(Assigned task) Reproduce the listing that follows with no differences at all.

(Data records)

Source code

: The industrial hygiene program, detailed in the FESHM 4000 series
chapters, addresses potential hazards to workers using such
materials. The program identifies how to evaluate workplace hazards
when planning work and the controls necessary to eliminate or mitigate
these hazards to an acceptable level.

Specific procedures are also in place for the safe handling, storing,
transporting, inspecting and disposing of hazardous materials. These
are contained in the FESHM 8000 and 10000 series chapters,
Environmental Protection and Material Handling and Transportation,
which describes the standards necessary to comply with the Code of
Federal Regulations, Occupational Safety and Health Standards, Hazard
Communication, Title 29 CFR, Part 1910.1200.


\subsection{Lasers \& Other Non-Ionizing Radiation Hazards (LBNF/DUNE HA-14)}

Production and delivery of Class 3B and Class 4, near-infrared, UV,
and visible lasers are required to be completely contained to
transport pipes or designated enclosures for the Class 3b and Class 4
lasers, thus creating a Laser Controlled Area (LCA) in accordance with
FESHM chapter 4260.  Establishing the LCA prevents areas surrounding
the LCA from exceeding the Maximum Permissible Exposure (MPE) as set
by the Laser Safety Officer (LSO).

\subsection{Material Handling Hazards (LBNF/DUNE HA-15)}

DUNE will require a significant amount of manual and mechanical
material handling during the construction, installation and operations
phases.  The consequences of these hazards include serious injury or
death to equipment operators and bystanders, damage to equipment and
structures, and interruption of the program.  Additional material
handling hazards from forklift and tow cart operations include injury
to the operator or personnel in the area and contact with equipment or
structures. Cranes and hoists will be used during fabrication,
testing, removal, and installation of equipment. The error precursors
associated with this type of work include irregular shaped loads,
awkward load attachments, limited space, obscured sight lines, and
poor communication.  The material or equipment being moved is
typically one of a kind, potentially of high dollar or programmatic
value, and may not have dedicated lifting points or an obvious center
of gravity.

(Result for this task)
Source code

: The industrial hygiene program, detailed in the FESHM 4000 series
chapters, addresses potential hazards to workers using such
materials. The program identifies how to evaluate workplace hazards
when planning work and the controls necessary to eliminate or mitigate
these hazards to an acceptable level.

Specific procedures are also in place for the safe handling, storing,
transporting, inspecting and disposing of hazardous materials. These
are contained in the FESHM 8000 and 10000 series chapters,
Environmental Protection and Material Handling and Transportation,
which describes the standards necessary to comply with the Code of
Federal Regulations, Occupational Safety and Health Standards, Hazard
Communication, Title 29 CFR, Part 1910.1200.


\subsection{Lasers \& Other Non-Ionizing Radiation Hazards (LBNF/DUNE HA-14)}

Production and delivery of Class 3B and Class 4, near-infrared, UV,
and visible lasers are required to be completely contained to
transport pipes or designated enclosures for the Class 3b and Class 4
lasers, thus creating a Laser Controlled Area (LCA) in accordance with
FESHM chapter 4260.  Establishing the LCA prevents areas surrounding
the LCA from exceeding the Maximum Permissible Exposure (MPE) as set
by the Laser Safety Officer (LSO).

\subsection{Material Handling Hazards (LBNF/DUNE HA-15)}

DUNE will require a significant amount of manual and mechanical
material handling during the construction, installation and operations
phases.  The consequences of these hazards include serious injury or
death to equipment operators and bystanders, damage to equipment and
structures, and interruption of the program.  Additional material
handling hazards from forklift and tow cart operations include injury
to the operator or personnel in the area and contact with equipment or
structures. Cranes and hoists will be used during fabrication,
testing, removal, and installation of equipment. The error precursors
associated with this type of work include irregular shaped loads,
awkward load attachments, limited space, obscured sight lines, and
poor communication.  The material or equipment being moved is
typically one of a kind, potentially of high dollar or programmatic
value, and may not have dedicated lifting points or an obvious center
of gravity.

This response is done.